After the weak GDP data earlier today, the market was looking for more guidance on when the FOMC will starting raising interest rates. The FOMC statement did not provide any clear guidance, but did brush off the weak data in Q1 as “due to transitory factors”. Many analysts and central bank watchers believe this means the door is still open for a rate hike.
On the other hand, the statement also noted that the FOMC needs to be “reasonably confident” that inflation will move towards its target in the medium-term, and wants to see further labor market improvements before shifting to tightening policy (raising rates).

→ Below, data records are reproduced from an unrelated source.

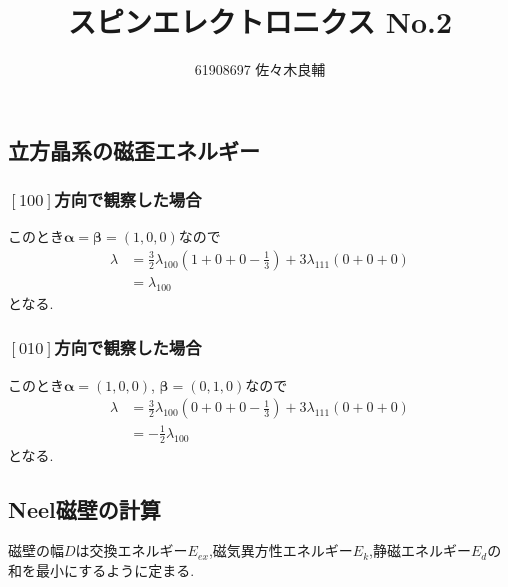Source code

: \documentclass[uplatex,a4j,11pt,dvipdfmx]{jsarticle}
\begin{document}
\title{スピンエレクトロニクス No.2}
\author{61908697 佐々木良輔}
\date{}
\maketitle
\subsection*{立方晶系の磁歪エネルギー}
\subsubsection*{$[100]$方向で観察した場合}
このとき${\bm \alpha}={\bm \beta}=(1,0,0)$なので
\begin{align*}
  \lambda&=\frac{3}{2}\lambda_{100}\left(1+0+0-\frac{1}{3}\right)+3\lambda_{111}\left(0+0+0\right)\\
  &=\lambda_{100}
\end{align*}
となる.
\subsubsection*{$[010]$方向で観察した場合}
このとき${\bm \alpha}=(1,0,0)$, ${\bm \beta}=(0,1,0)$なので
\begin{align*}
  \lambda&=\frac{3}{2}\lambda_{100}\left(0+0+0-\frac{1}{3}\right)+3\lambda_{111}\left(0+0+0\right)\\
  &=-\frac{1}{2}\lambda_{100}
\end{align*}
となる.
\subsection*{Neel磁壁の計算}
磁壁の幅$D$は交換エネルギー$E_{ex}$,磁気異方性エネルギー$E_k$,静磁エネルギー$E_d$の和を最小にするように定まる.
\end{document}

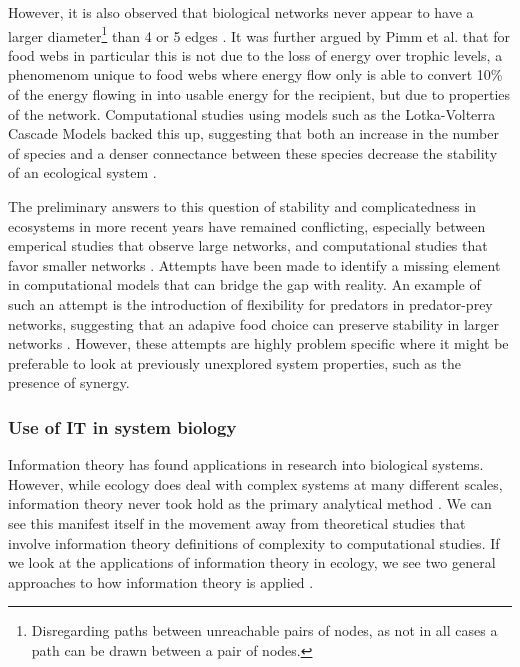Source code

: \documentclass[../main.tex]{subfiles}
\begin{document}
However, it is also observed that biological networks never appear to have a larger diameter\footnote{Disregarding paths between unreachable pairs of nodes, as not in all cases a path can be drawn between a pair of nodes.} than 4 or 5 edges \cite{pimm1977number}.
It was further argued by Pimm et al. that for food webs in particular this is not due to the loss of energy over trophic levels, a phenomenom unique to food webs where energy flow only is able to convert 10\% of the energy flowing in into usable energy for the recipient, but due to properties of the network.
Computational studies using models such as the Lotka-Volterra Cascade Models backed this up, suggesting that both an increase in the number of species and a denser connectance between these species decrease the stability of an ecological system \cite{chen2001global}.

The preliminary answers to this question of stability and complicatedness in ecosystems in more recent years have remained conflicting, especially between emperical studies that observe large networks, and computational studies that favor smaller networks \cite{pimm1984complexity}.
Attempts have been made to identify a missing element in computational models that can bridge the gap with reality.
An example of such an attempt is the introduction of flexibility for predators in predator-prey networks, suggesting that an adapive food choice can preserve stability in larger networks \cite{kondoh2003foraging}.
However, these attempts are highly problem specific where it might be preferable to look at previously unexplored system properties, such as the presence of synergy. %

\subsubsection{Use of IT in system biology}

Information theory has found applications in research into biological systems.
However, while ecology does deal with complex systems at many different scales, information theory never took hold as the primary analytical method \cite{ulanowicz2001information}. %
We can see this manifest itself in the movement away from theoretical studies that involve information theory definitions of complexity to computational studies.
If we look at the applications of information theory in ecology, we see two general approaches to how information theory is applied \cite{ulanowicz2001information}.
\end{document}
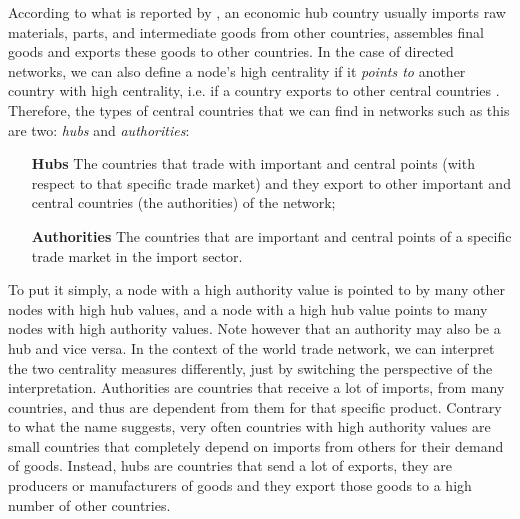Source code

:According to what is reported by \textcite{deguchi2014}, an economic hub country usually imports raw materials, parts, and intermediate goods from other countries, assembles final goods and exports these goods to other countries. %
In the case of directed networks, we can also define a node's high centrality if it \textit{points to} another country with high centrality, i.e. if a country exports to other central countries \cite{sajedianfard2021quantitative}. Therefore, the types of central countries that we can find in networks such as this are two: \textit{hubs} and \textit{authorities}:
\begin{itemize}
    \item[\textbf{Hubs}] The countries that trade with important and central points (with respect to that specific trade market) and they export to other important and central countries (the authorities) of the network;
    \item[\textbf{Authorities}] The countries that are important and central points of a specific trade market in the import sector.
\end{itemize}
To put it simply, a node with a high authority value is pointed to by many other nodes with high hub values, and a node with a high hub value points to many nodes with high authority values. Note however that an authority may also be a hub and vice versa. In the context of the world trade network, we can interpret the two centrality measures differently, just by switching the perspective of the interpretation. Authorities are countries that receive a lot of imports, from many countries, and thus are dependent from them for that specific product. Contrary to what the name suggests, very often countries with high authority values are small countries that completely depend on imports from others for their demand of goods. Instead, hubs are countries that send a lot of exports, they are producers or manufacturers of goods and they export those goods to a high number of other countries.


\pagebreak
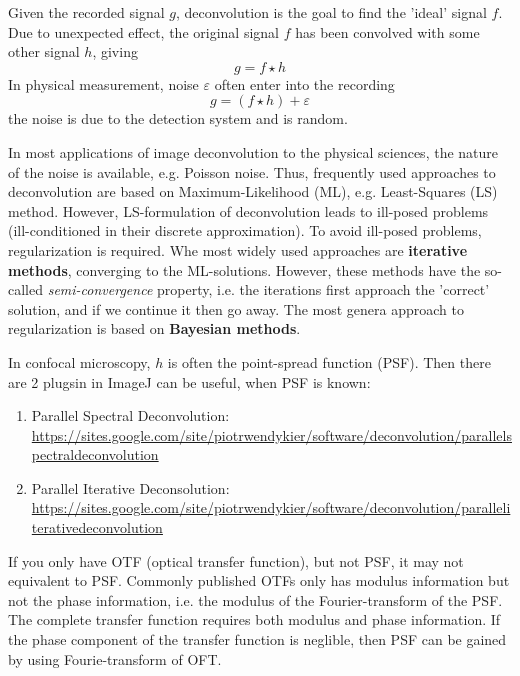 Given the recorded signal $g$, deconvolution is the goal to find the 'ideal'
signal $f$. Due to unexpected effect, the original signal $f$ has been convolved
with some other signal $h$, giving 
\begin{equation}
g = f \star h
\end{equation}
In physical measurement, noise $\varepsilon$ often enter into the recording
\begin{equation}
g = \left( f \star h \right) + \varepsilon
\end{equation}
the noise is due to the detection system and is random.

In most applications of image deconvolution to the physical sciences, the nature
of the noise is available, e.g. Poisson noise. Thus, frequently used approaches
to deconvolution are based on Maximum-Likelihood (ML), e.g. Least-Squares (LS)
method. However, LS-formulation of deconvolution leads to ill-posed problems
(ill-conditioned in their discrete approximation). To avoid ill-posed
problems, regularization is required.  Whe most widely used approaches are {\bf
iterative methods}, converging to the ML-solutions. However, these methods have
the so-called {\it semi-convergence} property, i.e. the iterations first
approach the 'correct' solution, and if we continue it then go away. The most
genera approach to regularization is based on {\bf Bayesian methods}.

In confocal microscopy, $h$ is often the point-spread function (PSF). Then there
are 2 plugsin in ImageJ can be useful, when PSF is known:
\begin{enumerate}
  \item Parallel Spectral Deconvolution:
  \url{https://sites.google.com/site/piotrwendykier/software/deconvolution/parallelspectraldeconvolution}
  \item Parallel Iterative Deconsolution:
  \url{https://sites.google.com/site/piotrwendykier/software/deconvolution/paralleliterativedeconvolution}
\end{enumerate}

\begin{framed}
If you only have OTF (optical transfer function), but not PSF, it may not
equivalent to PSF. Commonly published OTFs only has modulus information but not
the phase information, i.e. the modulus of the Fourier-transform of the PSF. The
complete transfer function requires both modulus and phase information. If the phase component of the
transfer function is neglible, then PSF can be gained by using Fourie-transform
of OFT. 	
\end{framed}

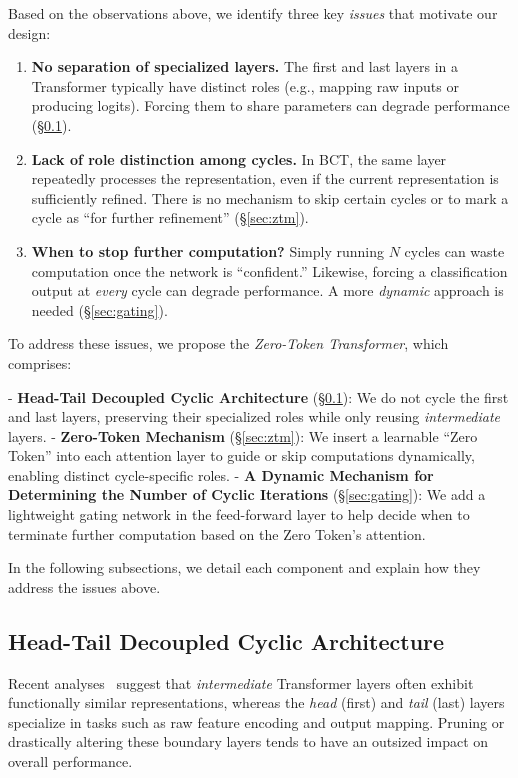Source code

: Based on the observations above, we identify three key \emph{issues} that motivate our design:
\begin{enumerate}[label=\textbf{Issue \arabic*:}, leftmargin=1.2cm, itemsep=2pt, topsep=2pt]
    \item \textbf{No separation of specialized layers.} 
    The first and last layers in a Transformer typically have distinct roles (e.g., mapping raw inputs or producing logits). Forcing them to share parameters can degrade performance (\S\ref{sec:hdt}).

    \item \textbf{Lack of role distinction among cycles.} 
    In BCT, the same layer repeatedly processes the representation, even if the current representation is sufficiently refined. There is no mechanism to skip certain cycles or to mark a cycle as “for further refinement” (\S\ref{sec:ztm}).

    \item \textbf{When to stop further computation?}
    Simply running $N$ cycles can waste computation once the network is “confident.” Likewise, forcing a classification output at \emph{every} cycle can degrade performance. A more \emph{dynamic} approach is needed (\S\ref{sec:gating}).
\end{enumerate}

To address these issues, we propose the \emph{Zero-Token Transformer}, which comprises:

- \textbf{Head-Tail Decoupled Cyclic Architecture} (\S\ref{sec:hdt}): We do not cycle the first and last layers, preserving their specialized roles while only reusing \emph{intermediate} layers.
- \textbf{Zero-Token Mechanism} (\S\ref{sec:ztm}): We insert a learnable “Zero Token” into each attention layer to guide or skip computations dynamically, enabling distinct cycle-specific roles.
- \textbf{A Dynamic Mechanism for Determining the Number of Cyclic Iterations} (\S\ref{sec:gating}): We add a lightweight gating network in the feed-forward layer to help decide when to terminate further computation based on the Zero Token's attention.

In the following subsections, we detail each component and explain how they address the issues above.

\subsection{Head-Tail Decoupled Cyclic Architecture}
\label{sec:hdt}

Recent analyses~\cite{sun2024transformer} suggest that \emph{intermediate} Transformer layers often exhibit functionally similar representations, whereas the \emph{head} (first) and \emph{tail} (last) layers specialize in tasks such as raw feature encoding and output mapping. 
Pruning or drastically altering these boundary layers tends to have an outsized impact on overall performance.

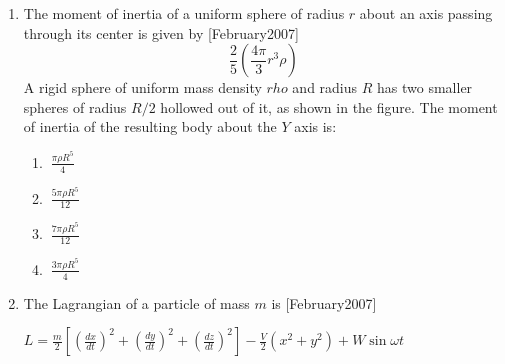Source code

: \documentclass[journal]{IEEEtran}
\begin{document}
\begin{enumerate}
\item The moment of inertia of a uniform sphere of radius  $r$ about an axis passing through its center is given by \hfill[February2007]
\[
\frac{2}{5} \left( \frac{4\pi}{3} r^3 \rho \right)
\]
A rigid sphere of uniform mass density $rho$ and radius  $R$ has two smaller spheres of radius $ R/2$  hollowed out of it, as shown in the figure. The moment of inertia of the resulting body about the $Y$ axis is:
\begin{center}
\end{center}
\begin{enumerate}
\item $ \ \frac{\pi \rho R^5}{4}
\quad $
\item $ \ \frac{5\pi \rho R^5}{12}
\quad $
\item $ \ \frac{7\pi \rho R^5}{12}
\quad $
\item $ \ \frac{3\pi \rho R^5}{4}
$
\end{enumerate}
\newpage
\item The Lagrangian of a particle of mass  $m$  is \hfill[February2007]

$L = \frac{m}{2} \left[ \left( \frac{dx}{dt} \right)^2 + \left( \frac{dy}{dt} \right)^2 + \left( \frac{dz}{dt} \right)^2 \right] - \frac{V}{2} \left( x^2 + y^2 \right) + W \sin \omega t $


\end{enumerate}
\end{document}
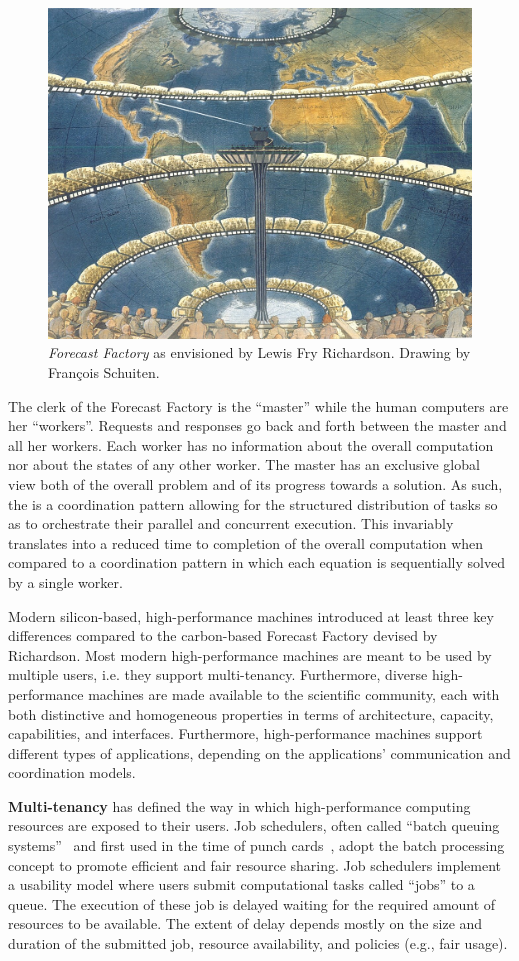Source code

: \documentclass{sig-alternate}
\begin{document}
\begin{figure}[t]
  \centering
    \includegraphics[width=.45\textwidth]{figures/forecast-factory.jpg}
  \caption{\textit{Forecast Factory} as envisioned by Lewis Fry Richardson.
    Drawing by Fran{\c c}ois Schuiten.}
  \label{fig:forecast_factory}
\end{figure}

The clerk of the Forecast Factory is the ``master'' while the human computers
are her ``workers''. Requests and responses go back and forth between the master
and all her workers. Each worker has no information about the overall
computation nor about the states of any other worker. The master has an
exclusive global view both of the overall problem and of its progress towards a
solution. As such, the {\bf \MW} is a coordination pattern allowing for the
structured distribution of tasks so as to orchestrate their parallel and
concurrent execution. This invariably translates into a reduced time to
completion of the overall computation when compared to a coordination pattern in
which each equation is sequentially solved by a single worker.

Modern silicon-based, high-performance machines introduced at least three key
differences compared to the carbon-based Forecast Factory devised by
Richardson. Most modern high-performance machines are meant to be used by
multiple users, i.e. they support multi-tenancy. Furthermore, diverse
high-performance machines are made available to the scientific community, each
with both distinctive and homogeneous properties in terms of architecture,
capacity, capabilities, and interfaces. Furthermore, high-performance machines
support different types of applications, depending on the applications'
communication and coordination models.

{\bf Multi-tenancy} has defined the way in which high-performance computing
resources are exposed to their users. Job schedulers, often called ``batch
queuing systems''~\cite{czajkowski1998} and first used in the time of punch
cards~\cite{katz1966,silberschatz1998}, adopt the batch processing concept to
promote efficient and fair resource sharing. Job schedulers implement a
usability model where users submit computational tasks called ``jobs'' to a
queue. The execution of these job is delayed waiting for the required amount of
resources to be available. The extent of delay depends mostly on the size and
duration of the submitted job, resource availability, and policies (e.g., fair
usage).
\end{document}
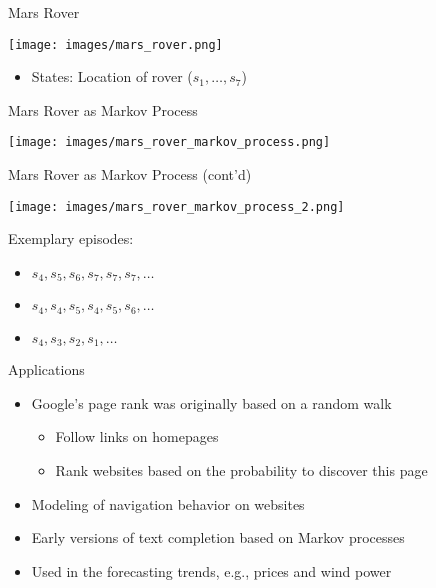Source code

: \documentclass[aspectratio=169]{../latex_main/tntbeamer}  %
\begin{document}
\begin{frame}[c]{Mars Rover}
	
	\centering
	\texttt{[image: images/mars\_rover.png]}
	
	\bigskip
	\begin{itemize}
		\item States: Location of rover ($s_1, \ldots, s_7$)
	\end{itemize}
	
\end{frame}
\begin{frame}[c]{Mars Rover as Markov Process}
	
	\centering
	\texttt{[image: images/mars\_rover\_markov\_process.png]}
	
	
\end{frame}
\begin{frame}[c]{Mars Rover as Markov Process (cont'd)}
	
	\begin{center}
	\texttt{[image: images/mars\_rover\_markov\_process\_2.png]}
	\end{center}
	
	\bigskip
	Exemplary episodes:
	\begin{itemize}
		\item $s_4, s_5, s_6, s_7, s_7, s_7, \ldots$
		\item $s_4, s_4, s_5, s_4, s_5, s_6, \ldots$
		\item $s_4, s_3, s_2, s_1, \ldots$
	\end{itemize}
	
\end{frame}
\begin{frame}[c]{Applications}

	\begin{itemize}
		\item Google's page rank was originally based on a random walk 
		\begin{itemize}
			\item Follow links on homepages
			\item Rank websites based on the probability to discover this page
		\end{itemize}
		\pause
		\smallskip
		\item Modeling of navigation behavior on websites
		\pause
		\medskip
		\item Early versions of text completion based on Markov processes
		\pause
		\medskip
		\item Used in the forecasting trends, e.g., prices and wind power
	\end{itemize}	
	
\end{frame}
\end{document}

Remember, the FOMC started the year with a very positive outlook anchored on improving data from the jobs market. We saw jobs data soften in Q1 among other economic data points. I think the tone of leaving the door open is simply a refusal to admit that they were wrong. They did acknowledge that data has been slower than expected, but the emphasis was that its based on transitory factors. The truth is, after this step back in Q1, it will take at least another quarter of data to start considering the rate hike. So, at best, the FOMC will look into it for September through the end of the year.
So, how do we play the USD? Let’s say we see the market price in a rate hike for June. I believe that would create opportunity to sell the USD again. On the other hand, we should not be too bearish on the USD neither. We can expect some further decline in the short-term especially if data fails to pick up. But if we start to see some improving US data for Q2, we will have to start limiting the bearish outlook for the greenback.
Essentially, without clear forward guidance, we should remain neutral-bearish on the USD and be aware of economic data trends in Q2.